You are viewing a plain text version of this content. The canonical link for it is here.
Posted to user@pig.apache.org by Vikram Oberoi <vi...@meebo-inc.com> on 2010/04/19 23:57:34 UTC

Elephant Bird Protobuf --> Pig Mapping?

Hey folks,

My understanding of the elephant bird code Twitter recently released is that
'repeated' protocol buffer fields map to DataBags in Pig. I'm getting an
error saying "org.apache.pig.data.DefaultDataBag cannot be cast to
java.util.List" when I try to store repeated fields, though, so either I'm
wrong or something more sinister is at work.

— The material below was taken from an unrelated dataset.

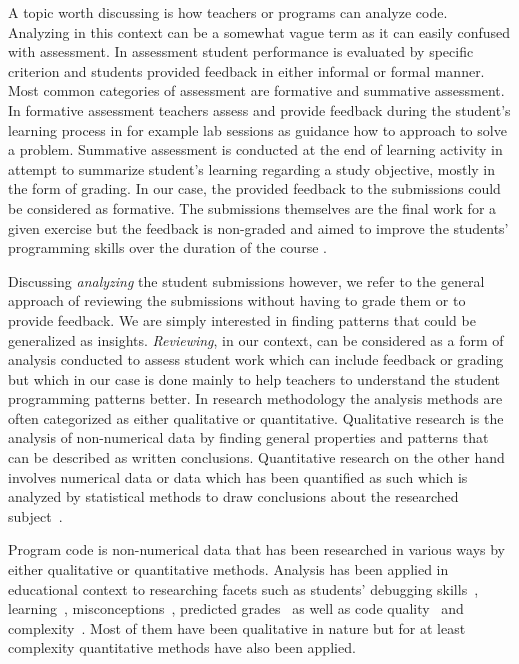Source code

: A topic worth discussing is how teachers or programs can analyze code. Analyzing in this context can be a somewhat vague term as it can easily confused with assessment. In assessment student performance is evaluated by specific criterion and students provided feedback in either informal or formal manner. Most common categories of assessment are formative and summative assessment. In formative assessment teachers assess and provide feedback during the student's learning process in for example lab sessions as guidance how to approach to solve a problem. Summative assessment is conducted at the end of learning activity in attempt to summarize student's learning regarding a study objective, mostly in the form of grading. In our case, the provided feedback to the submissions could be considered as formative. The submissions themselves are the final work for a given exercise but the feedback is non-graded and aimed to improve the students' programming skills over the duration of the course \cite{assessment}.

Discussing \textit{analyzing} the student submissions however, we refer to the general approach of reviewing the submissions without having to grade them or to provide feedback. We are simply interested in finding patterns that could be generalized as insights. \textit{Reviewing}, in our context, can be considered as a form of analysis conducted to assess student work which can include feedback or grading but which in our case is done mainly to help teachers to understand the student programming patterns better. In research methodology the analysis methods are often categorized as either qualitative or quantitative. Qualitative research is the analysis of non-numerical data by finding general properties and patterns that can be described as written conclusions. Quantitative research on the other hand involves numerical data or data which has been quantified as such which is analyzed by statistical methods to draw conclusions about the researched subject~\cite{strengths-limits-qual-quant}.

Program code is non-numerical data that has been researched in various ways by either qualitative or quantitative methods. Analysis has been applied in educational context to researching facets such as students' debugging skills~\cite{static-analyses-in-py-courses}, learning~\cite{static-analyses-in-py-courses}, misconceptions~\cite{programming-errors}, predicted grades~\cite{analyzing-student-patterns} as well as code quality~\cite{static-analyses-in-py-courses, alamutka-2005-auto-ass-survey} and complexity~\cite{alamutka-2005-auto-ass-survey}. Most of them have been qualitative in nature but for at least complexity quantitative methods have also been applied.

I'm trying to *store* data with the following interface:

message Session {
  optional string id = 1;
  repeated Login logins = 2;
  ...
 }

message Login {
  optional string protocol = 1;
  optional string sn = 2;
}

I've generated an LzoProtobufB64LineStorage store function using
HadoopProtoCodeGenerator (which is enormously convenient, by the way) for
Session messages, and it throws the following error when it tries to store
repeated Login messages:

Pig Stack Trace
---------------
ERROR 0: org.apache.pig.data.DefaultDataBag cannot be cast to java.util.List

org.apache.pig.backend.executionengine.ExecException: ERROR 0:
org.apache.pig.data.DefaultDataBag cannot be cast to java.util.List
        at
org.apache.pig.backend.local.executionengine.LocalExecutionEngine.execute(LocalExecutionEngine.java:184)
        at
org.apache.pig.PigServer.executeCompiledLogicalPlan(PigServer.java:773)
        at org.apache.pig.PigServer.execute(PigServer.java:766)
        at org.apache.pig.PigServer.access$100(PigServer.java:89)
        at org.apache.pig.PigServer$Graph.execute(PigServer.java:937)
        at org.apache.pig.PigServer.executeBatch(PigServer.java:249)
        at
org.apache.pig.tools.grunt.GruntParser.executeBatch(GruntParser.java:113)
        at
org.apache.pig.tools.grunt.GruntParser.parseStopOnError(GruntParser.java:170)
        at
org.apache.pig.tools.grunt.GruntParser.parseStopOnError(GruntParser.java:142)
        at org.apache.pig.tools.grunt.Grunt.exec(Grunt.java:89)
        at org.apache.pig.Main.main(Main.java:397)
Caused by: java.lang.ClassCastException: org.apache.pig.data.DefaultDataBag
cannot be cast to java.util.List
        at
com.google.protobuf.GeneratedMessage$FieldAccessorTable$RepeatedFieldAccessor.set(GeneratedMessage.java:1140)
        at
com.google.protobuf.GeneratedMessage$Builder.setField(GeneratedMessage.java:206)
        at
com.google.protobuf.GeneratedMessage$Builder.setField(GeneratedMessage.java:147)
        at
com.twitter.elephantbird.pig.store.LzoProtobufB64LinePigStorage.putNext(Unknown
Source)
        at
org.apache.pig.backend.hadoop.executionengine.physicalLayer.relationalOperators.POStore.getNext(POStore.java:121)
        at
org.apache.pig.backend.local.executionengine.LocalPigLauncher.runPipeline(LocalPigLauncher.java:146)
        at
org.apache.pig.backend.local.executionengine.LocalPigLauncher.launchPig(LocalPigLauncher.java:109)
        at
org.apache.pig.backend.local.executionengine.LocalExecutionEngine.execute(LocalExecutionEngine.java:165)
        ... 10 more
================================================================================

Have any of you run into this issue/are you Twitter devs able to shed some
light on what the problem is here?

Thanks,
Vikram

Re: Elephant Bird Protobuf --> Pig Mapping?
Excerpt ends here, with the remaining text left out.